What is expected: Your answer must be the lines from the start of the records through the line with "While trying to", exactly as written, without the pictures.

Provided data:
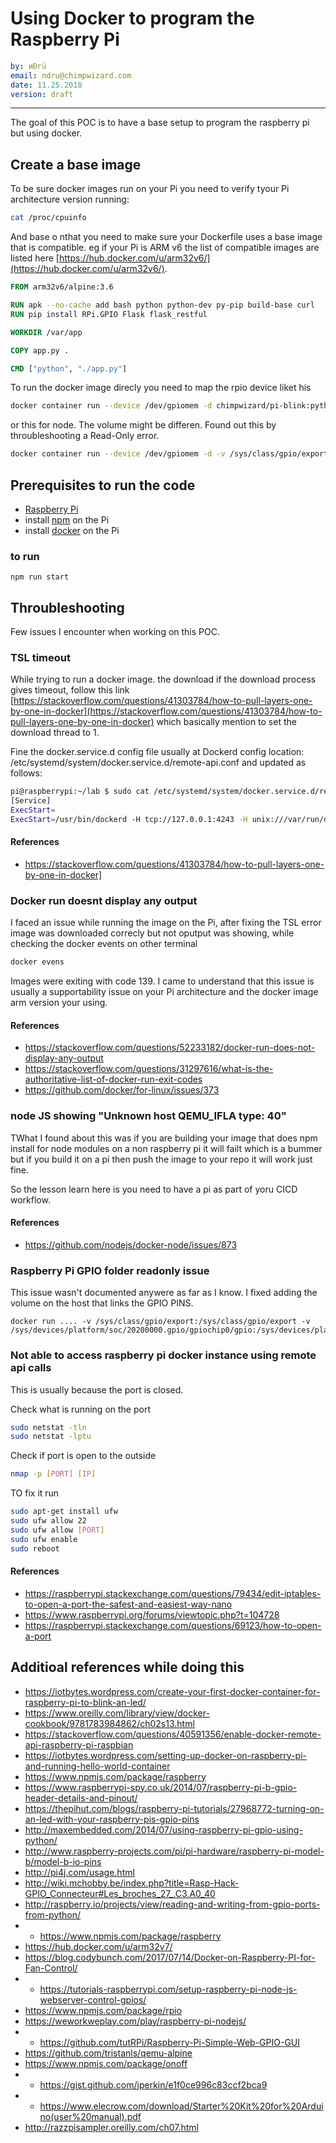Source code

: 
# Using Docker to program the Raspberry Pi

```yaml
by: иÐгü
email: ndru@chimpwizard.com
date: 11.25.2018
version: draft
```

****

The goal of this POC is to have a base  setup to program the raspberry pi but using docker.

## Create a base image

To be sure docker images run on your Pi you need to verify tyour Pi architecture version running:

```sh
cat /proc/cpuinfo
```

And base o nthat you need to make sure your Dockerfile uses a base image that is compatible. eg if your Pi is ARM v6 the list of compatible images are listed here [https://hub.docker.com/u/arm32v6/](https://hub.docker.com/u/arm32v6/).


```dockerfile
FROM arm32v6/alpine:3.6

RUN apk --no-cache add bash python python-dev py-pip build-base curl
RUN pip install RPi.GPIO Flask flask_restful

WORKDIR /var/app

COPY app.py .

CMD ["python", "./app.py"]
```

To run the docker image direcly you need to map the rpio device liket his

```sh
docker container run --device /dev/gpiomem -d chimpwizard/pi-blink:python
```

or this for node. The volume might be differen. Found out this by throubleshooting a Read-Only error.

```sh
docker container run --device /dev/gpiomem -d -v /sys/class/gpio/export:/sys/class/gpio/export -v /sys/devices/platform/soc/20200000.gpio/gpiochip0/gpio:/sys/devices/platform/soc/20200000.gpio/gpiochip0/gpio chimpwizard/pi:node
```

## Prerequisites to run the code

- [Raspberry Pi](http://www.raspberry-projects.com/pi/pi-hardware/raspberry-pi-model-b/model-b-io-pins)
- install [npm](https://www.npmjs.com/package/raspberry) on the Pi
- install [docker](https://iotbytes.wordpress.com/setting-up-docker-on-raspberry-pi-and-running-hello-world-container) on the Pi

### to run

```shell
npm run start
```


## Throubleshooting

Few issues I encounter when working on this POC.

### TSL timeout

While trying to run a docker image. the download if the download process gives timeout, follow this link [https://stackoverflow.com/questions/41303784/how-to-pull-layers-one-by-one-in-docker](https://stackoverflow.com/questions/41303784/how-to-pull-layers-one-by-one-in-docker) which basically mention to set the download thread to 1.

Fine the docker.service.d config file usually at Dockerd config location: /etc/systemd/system/docker.service.d/remote-api.conf and updated as follows:

```sh
pi@raspberrypi:~/lab $ sudo cat /etc/systemd/system/docker.service.d/remote-api.conf
[Service]
ExecStart=
ExecStart=/usr/bin/dockerd -H tcp://127.0.0.1:4243 -H unix:///var/run/docker.sock --experimental --max-concurrent-downloads 1
```

#### References

- https://stackoverflow.com/questions/41303784/how-to-pull-layers-one-by-one-in-docker]

### Docker run doesnt display any output

I faced an issue while running the image on the Pi, after fixing the TSL error image was downloaded correcly but not oputput was showing, while checking the docker events on other terminal

```sh
docker evens
```

Images were exiting with code 139. I came  to understand that this issue is usually a supportability issue on your Pi architecture and the docker image arm version your using.


#### References

- https://stackoverflow.com/questions/52233182/docker-run-does-not-display-any-output
- https://stackoverflow.com/questions/31297616/what-is-the-authoritative-list-of-docker-run-exit-codes
- https://github.com/docker/for-linux/issues/373

### node JS showing "Unknown host QEMU_IFLA type: 40"

TWhat I found about this was if you are building your image that does npm install for node modules on a non raspberry pi it will failt which is a bummer but if you build it on a pi then push the image to your repo it will work just fine.

So the lesson learn here is you need to have a pi as part of yoru CICD workflow.



#### References

- https://github.com/nodejs/docker-node/issues/873

### Raspberry Pi GPIO folder readonly issue

This issue wasn't documented anywere as far as I know. I fixed adding the volume on the host that links the GPIO PINS.

```
docker run .... -v /sys/class/gpio/export:/sys/class/gpio/export -v /sys/devices/platform/soc/20200000.gpio/gpiochip0/gpio:/sys/devices/platform/soc/20200000.gpio/gpiochip0/gpio 
```

### Not able to access raspberry pi docker instance using remote api calls

This is usually because the port is closed. 

Check what is running on the port

```sh
sudo netstat -tln
sudo netstat -lptu
```


Check if port is open to the outside

```sh
nmap -p [PORT] [IP]
```

TO fix it run 

```sh
sudo apt-get install ufw
sudo ufw allow 22
sudo ufw allow [PORT]
sudo ufw enable
sudo reboot
```

#### References

- https://raspberrypi.stackexchange.com/questions/79434/edit-iptables-to-open-a-port-the-safest-and-easiest-way-nano
- https://www.raspberrypi.org/forums/viewtopic.php?t=104728
- https://raspberrypi.stackexchange.com/questions/69123/how-to-open-a-port


## Additioal references while doing this

- https://iotbytes.wordpress.com/create-your-first-docker-container-for-raspberry-pi-to-blink-an-led/
- https://www.oreilly.com/library/view/docker-cookbook/9781783984862/ch02s13.html
- https://stackoverflow.com/questions/40591356/enable-docker-remote-api-raspberry-pi-raspbian
- https://iotbytes.wordpress.com/setting-up-docker-on-raspberry-pi-and-running-hello-world-container
- https://www.npmjs.com/package/raspberry
- https://www.raspberrypi-spy.co.uk/2014/07/raspberry-pi-b-gpio-header-details-and-pinout/
- https://thepihut.com/blogs/raspberry-pi-tutorials/27968772-turning-on-an-led-with-your-raspberry-pis-gpio-pins
- http://maxembedded.com/2014/07/using-raspberry-pi-gpio-using-python/
- http://www.raspberry-projects.com/pi/pi-hardware/raspberry-pi-model-b/model-b-io-pins
- http://pi4j.com/usage.html
- http://wiki.mchobby.be/index.php?title=Rasp-Hack-GPIO_Connecteur#Les_broches_27_.C3.A0_40
- http://raspberry.io/projects/view/reading-and-writing-from-gpio-ports-from-python/
- * https://www.npmjs.com/package/raspberry
- https://hub.docker.com/u/arm32v7/
- https://blog.codybunch.com/2017/07/14/Docker-on-Raspberry-PI-for-Fan-Control/
- * https://tutorials-raspberrypi.com/setup-raspberry-pi-node-js-webserver-control-gpios/
- https://www.npmjs.com/package/rpio
- https://weworkweplay.com/play/raspberry-pi-nodejs/
- * https://github.com/tutRPi/Raspberry-Pi-Simple-Web-GPIO-GUI
- https://github.com/tristanls/qemu-alpine
- https://www.npmjs.com/package/onoff
- * https://gist.github.com/jperkin/e1f0ce996c83ccf2bca9
- * https://www.elecrow.com/download/Starter%20Kit%20for%20Arduino(user%20manual).pdf
- http://razzpisampler.oreilly.com/ch07.html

Result of this task:
Source code

: 
# Using Docker to program the Raspberry Pi

```yaml
by: иÐгü
email: ndru@chimpwizard.com
date: 11.25.2018
version: draft
```

****

The goal of this POC is to have a base  setup to program the raspberry pi but using docker.

## Create a base image

To be sure docker images run on your Pi you need to verify tyour Pi architecture version running:

```sh
cat /proc/cpuinfo
```

And base o nthat you need to make sure your Dockerfile uses a base image that is compatible. eg if your Pi is ARM v6 the list of compatible images are listed here [https://hub.docker.com/u/arm32v6/](https://hub.docker.com/u/arm32v6/).


```dockerfile
FROM arm32v6/alpine:3.6

RUN apk --no-cache add bash python python-dev py-pip build-base curl
RUN pip install RPi.GPIO Flask flask_restful

WORKDIR /var/app

COPY app.py .

CMD ["python", "./app.py"]
```

To run the docker image direcly you need to map the rpio device liket his

```sh
docker container run --device /dev/gpiomem -d chimpwizard/pi-blink:python
```

or this for node. The volume might be differen. Found out this by throubleshooting a Read-Only error.

```sh
docker container run --device /dev/gpiomem -d -v /sys/class/gpio/export:/sys/class/gpio/export -v /sys/devices/platform/soc/20200000.gpio/gpiochip0/gpio:/sys/devices/platform/soc/20200000.gpio/gpiochip0/gpio chimpwizard/pi:node
```

## Prerequisites to run the code

- [Raspberry Pi](http://www.raspberry-projects.com/pi/pi-hardware/raspberry-pi-model-b/model-b-io-pins)
- install [npm](https://www.npmjs.com/package/raspberry) on the Pi
- install [docker](https://iotbytes.wordpress.com/setting-up-docker-on-raspberry-pi-and-running-hello-world-container) on the Pi

### to run

```shell
npm run start
```


## Throubleshooting

Few issues I encounter when working on this POC.

### TSL timeout

While trying to run a docker image. the download if the download process gives timeout, follow this link [https://stackoverflow.com/questions/41303784/how-to-pull-layers-one-by-one-in-docker](https://stackoverflow.com/questions/41303784/how-to-pull-layers-one-by-one-in-docker) which basically mention to set the download thread to 1.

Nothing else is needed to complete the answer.